Tathra is a historic shipping port and popular holiday stop over on the NSW South Coast. Tathra Beach is a well-protected and popular area for swimming and surfing, as well as snorkelling and fishing. Walk to the northern end of Tathra Beach to find Mogareeka Inlet, the broad, sandy mouth of the Bega River. There is safe swimming for children here, as well as boat ramps to facilitate access to the estuary and sea.
The historic centrepiece of the town is Tathra Wharf, built in 1861. This preserved structure now houses the fascinating Tathra Maritime Museum, as well as Wharf Locavore, a gorgeous modern Australian cafe. Tathra is also known for its excellent rock oysters. Visit Tathra Oysters, which sells oysters grown in the pure waters of Nelson’s Lake in Mimosa Rocks National Park, and The Oyster Pot, harvesting their oysters from the pristine waters of Wapengo Lake.

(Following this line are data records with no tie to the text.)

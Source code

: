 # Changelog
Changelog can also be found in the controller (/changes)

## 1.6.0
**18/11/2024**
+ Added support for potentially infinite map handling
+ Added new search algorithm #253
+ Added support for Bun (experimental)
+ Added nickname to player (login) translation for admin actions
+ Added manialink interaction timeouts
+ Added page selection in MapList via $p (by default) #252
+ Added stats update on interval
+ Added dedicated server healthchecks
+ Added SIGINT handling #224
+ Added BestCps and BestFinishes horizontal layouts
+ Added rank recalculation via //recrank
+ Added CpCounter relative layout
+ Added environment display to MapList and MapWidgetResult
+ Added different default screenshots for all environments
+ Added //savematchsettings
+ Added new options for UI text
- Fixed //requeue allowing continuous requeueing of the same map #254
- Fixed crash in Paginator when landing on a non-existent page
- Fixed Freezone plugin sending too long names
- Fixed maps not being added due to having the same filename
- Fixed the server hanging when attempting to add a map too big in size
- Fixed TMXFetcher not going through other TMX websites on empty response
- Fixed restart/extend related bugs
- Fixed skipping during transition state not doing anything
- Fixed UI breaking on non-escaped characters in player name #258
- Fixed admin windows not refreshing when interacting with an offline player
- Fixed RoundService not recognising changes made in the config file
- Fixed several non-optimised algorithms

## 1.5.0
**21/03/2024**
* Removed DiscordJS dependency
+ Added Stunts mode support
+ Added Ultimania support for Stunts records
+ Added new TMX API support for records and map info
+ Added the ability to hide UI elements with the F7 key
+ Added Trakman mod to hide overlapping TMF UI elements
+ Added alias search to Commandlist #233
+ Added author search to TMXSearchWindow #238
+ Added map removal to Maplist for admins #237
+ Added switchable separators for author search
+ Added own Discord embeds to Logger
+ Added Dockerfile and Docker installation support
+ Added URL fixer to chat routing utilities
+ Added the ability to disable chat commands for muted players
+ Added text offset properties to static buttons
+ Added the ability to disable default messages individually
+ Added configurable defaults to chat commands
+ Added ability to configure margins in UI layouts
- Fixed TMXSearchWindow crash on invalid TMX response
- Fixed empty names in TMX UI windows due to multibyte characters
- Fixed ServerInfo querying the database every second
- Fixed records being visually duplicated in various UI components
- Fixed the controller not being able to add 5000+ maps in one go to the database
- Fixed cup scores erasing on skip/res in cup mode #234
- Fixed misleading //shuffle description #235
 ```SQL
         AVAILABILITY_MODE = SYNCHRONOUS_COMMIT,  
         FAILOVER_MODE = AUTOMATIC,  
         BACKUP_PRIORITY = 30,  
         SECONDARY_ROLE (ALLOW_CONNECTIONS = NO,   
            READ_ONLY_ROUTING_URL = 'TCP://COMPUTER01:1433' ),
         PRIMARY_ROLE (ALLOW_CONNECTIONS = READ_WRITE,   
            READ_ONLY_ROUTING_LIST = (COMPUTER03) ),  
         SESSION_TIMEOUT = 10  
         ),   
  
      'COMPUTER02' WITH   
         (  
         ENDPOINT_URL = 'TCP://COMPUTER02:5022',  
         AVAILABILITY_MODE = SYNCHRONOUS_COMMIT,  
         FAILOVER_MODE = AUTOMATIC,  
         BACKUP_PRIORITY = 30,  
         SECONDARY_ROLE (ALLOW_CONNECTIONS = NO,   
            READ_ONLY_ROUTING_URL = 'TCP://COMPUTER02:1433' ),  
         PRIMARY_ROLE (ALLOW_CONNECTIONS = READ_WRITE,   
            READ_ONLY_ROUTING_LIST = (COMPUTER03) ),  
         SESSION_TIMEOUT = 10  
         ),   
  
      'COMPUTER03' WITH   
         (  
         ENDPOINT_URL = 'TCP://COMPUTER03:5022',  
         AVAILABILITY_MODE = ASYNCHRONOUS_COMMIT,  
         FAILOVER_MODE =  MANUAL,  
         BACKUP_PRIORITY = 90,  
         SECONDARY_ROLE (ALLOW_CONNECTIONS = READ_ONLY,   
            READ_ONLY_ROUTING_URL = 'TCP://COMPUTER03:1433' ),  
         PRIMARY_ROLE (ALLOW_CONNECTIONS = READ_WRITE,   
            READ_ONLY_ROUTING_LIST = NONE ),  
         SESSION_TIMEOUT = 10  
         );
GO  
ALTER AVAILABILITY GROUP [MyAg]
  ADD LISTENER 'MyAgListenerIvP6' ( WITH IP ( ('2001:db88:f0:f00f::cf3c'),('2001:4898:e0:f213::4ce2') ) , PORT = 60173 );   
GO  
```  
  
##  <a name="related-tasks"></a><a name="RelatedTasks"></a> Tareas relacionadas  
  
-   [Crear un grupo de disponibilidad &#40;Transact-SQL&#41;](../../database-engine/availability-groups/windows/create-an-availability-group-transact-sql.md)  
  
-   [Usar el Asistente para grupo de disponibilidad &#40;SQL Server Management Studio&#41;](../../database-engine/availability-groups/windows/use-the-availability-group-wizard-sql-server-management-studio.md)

To the north of Tathra is Mimosa Rocks National Park, a 17km strip of coast. Explore the area to see where waves have worn a honeycomb of sea caves below the towering rock formations of ancient lava flow. Views from the sweeping headland are dramatic, with rainforest and lagoons to explore.
To the south of Tathra you’ll find Bournda National Park, with a similar expanse of isolated beaches, beautiful lakes and rugged cliffs. A walking track runs almost the length of the park along the coast. Camp on Hobart Beach or spend the day on the sands of Wine Glass Bay.